From the data below, return each line in which the string "DoxyCompactItemize" is found.

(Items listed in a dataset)
-------------------------

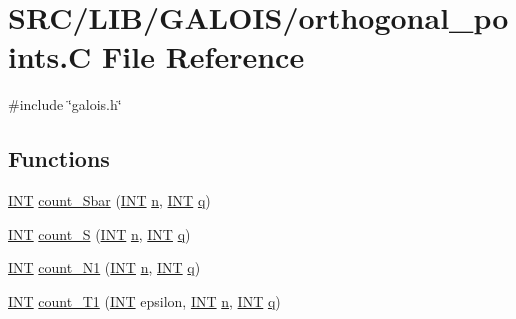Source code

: \hypertarget{_l_i_b_2_g_a_l_o_i_s_2orthogonal__points_8_c}{}\section{S\+R\+C/\+L\+I\+B/\+G\+A\+L\+O\+I\+S/orthogonal\+\_\+points.C File Reference}
\label{_l_i_b_2_g_a_l_o_i_s_2orthogonal__points_8_c}
{\ttfamily \#include \char`\"{}galois.\+h\char`\"{}}\newline
\subsection*{Functions}
\begin{DoxyCompactItemize}
\item 
\mbox{\hyperlink{galois_8h_a09fddde158a3a20bd2dcadb609de11dc}{I\+NT}} \mbox{\hyperlink{_l_i_b_2_g_a_l_o_i_s_2orthogonal__points_8_c_a6b49fc2deeb261dc894f2fbe34a05e79}{count\+\_\+\+Sbar}} (\mbox{\hyperlink{galois_8h_a09fddde158a3a20bd2dcadb609de11dc}{I\+NT}} \mbox{\hyperlink{simeon_8_c_a7f2cd26777ce0ff3fdaf8d02aacbddfb}{n}}, \mbox{\hyperlink{galois_8h_a09fddde158a3a20bd2dcadb609de11dc}{I\+NT}} \mbox{\hyperlink{simeon_8_c_a92cbb483a3b27ae1a0dbfcb125ce216f}{q}})
\item 
\mbox{\hyperlink{galois_8h_a09fddde158a3a20bd2dcadb609de11dc}{I\+NT}} \mbox{\hyperlink{_l_i_b_2_g_a_l_o_i_s_2orthogonal__points_8_c_a9c6bd1c31d71d399cac8afa0713f56b9}{count\+\_\+S}} (\mbox{\hyperlink{galois_8h_a09fddde158a3a20bd2dcadb609de11dc}{I\+NT}} \mbox{\hyperlink{simeon_8_c_a7f2cd26777ce0ff3fdaf8d02aacbddfb}{n}}, \mbox{\hyperlink{galois_8h_a09fddde158a3a20bd2dcadb609de11dc}{I\+NT}} \mbox{\hyperlink{simeon_8_c_a92cbb483a3b27ae1a0dbfcb125ce216f}{q}})
\item 
\mbox{\hyperlink{galois_8h_a09fddde158a3a20bd2dcadb609de11dc}{I\+NT}} \mbox{\hyperlink{_l_i_b_2_g_a_l_o_i_s_2orthogonal__points_8_c_a879b579a4ddaffbc75b230e81e33dcf4}{count\+\_\+\+N1}} (\mbox{\hyperlink{galois_8h_a09fddde158a3a20bd2dcadb609de11dc}{I\+NT}} \mbox{\hyperlink{simeon_8_c_a7f2cd26777ce0ff3fdaf8d02aacbddfb}{n}}, \mbox{\hyperlink{galois_8h_a09fddde158a3a20bd2dcadb609de11dc}{I\+NT}} \mbox{\hyperlink{simeon_8_c_a92cbb483a3b27ae1a0dbfcb125ce216f}{q}})
\item 
\mbox{\hyperlink{galois_8h_a09fddde158a3a20bd2dcadb609de11dc}{I\+NT}} \mbox{\hyperlink{_l_i_b_2_g_a_l_o_i_s_2orthogonal__points_8_c_af42a0ed4f726c58cdeb601b55bddf0ce}{count\+\_\+\+T1}} (\mbox{\hyperlink{galois_8h_a09fddde158a3a20bd2dcadb609de11dc}{I\+NT}} epsilon, \mbox{\hyperlink{galois_8h_a09fddde158a3a20bd2dcadb609de11dc}{I\+NT}} \mbox{\hyperlink{simeon_8_c_a7f2cd26777ce0ff3fdaf8d02aacbddfb}{n}}, \mbox{\hyperlink{galois_8h_a09fddde158a3a20bd2dcadb609de11dc}{I\+NT}} \mbox{\hyperlink{simeon_8_c_a92cbb483a3b27ae1a0dbfcb125ce216f}{q}})

\end{DoxyCompactItemize}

-------------------------

* The completed task:
\begin{DoxyCompactItemize}
\end{DoxyCompactItemize}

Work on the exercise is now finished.